Skip to main content

Training Data Selection

This page describes the technical details of how training data is selected and filtered for Next Best Message, Search & Autocomplete models. The selection logic is implemented using JsonLogic rules, which are evaluated against both platform-specific metadata and core message attributes.

Conversion of JsonLogic to SQL

When loading data for training, JsonLogic rules are converted to SQL 'WHERE' clauses to efficiently filter data in BigQuery. For example, profile selection rules (tags) and ignore message rules are translated directly into SQL conditions:

  • Tags: Used to select data belonging to a profile. The rule is converted to a SQL clause that matches metadata in the tags column.
  • Ignore message: Used to exclude messages from training data. The rule is converted to a negative SQL clause, so matching messages are left out of the result set.

Example:

{"==": [{"var": "author_name"}, "survey"]}

becomes:

AND NOT (author_name = 'survey')

The code for converting JsonLogic to SQL can be found here.

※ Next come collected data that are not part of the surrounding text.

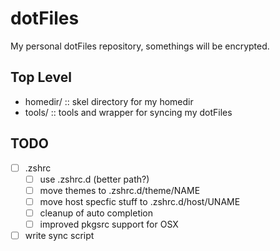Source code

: # dotFiles
My personal dotFiles repository, somethings will be encrypted.

## Top Level
- homedir/ :: skel directory for my homedir
- tools/   :: tools and wrapper for syncing my dotFiles

## TODO
- [ ] .zshrc
  - [ ] use .zshrc.d (better path?)
  - [ ] move themes to .zshrc.d/theme/NAME
  - [ ] move host specfic stuff to .zshrc.d/host/UNAME
  - [ ] cleanup of auto completion
  - [ ] improved pkgsrc support for OSX
- [ ] write sync script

Legacy Schema for Exclude as Suggestion

The 'exclude as suggestion' rules are not applied in the SQL query, but in post-query data processing. After retrieving data from BigQuery, messages matching the exclusion logic are tagged with TAG_EXCLUDE_AS_SUGGESTION. These tags are then used in subsequent steps to prevent these messages from being recommended.

warning

For legacy reasons, the non-metadata attributes used for exclusion are agent_id, not author_id. This is due to an older schema still used in Engine. There is a Linear ticket to address this technical debt. Other field names that can be used include: agent_name, visitor_name, origin, text.

Example exclusion rule:

{"==": [{"var": "agent_id"}, "18829"]}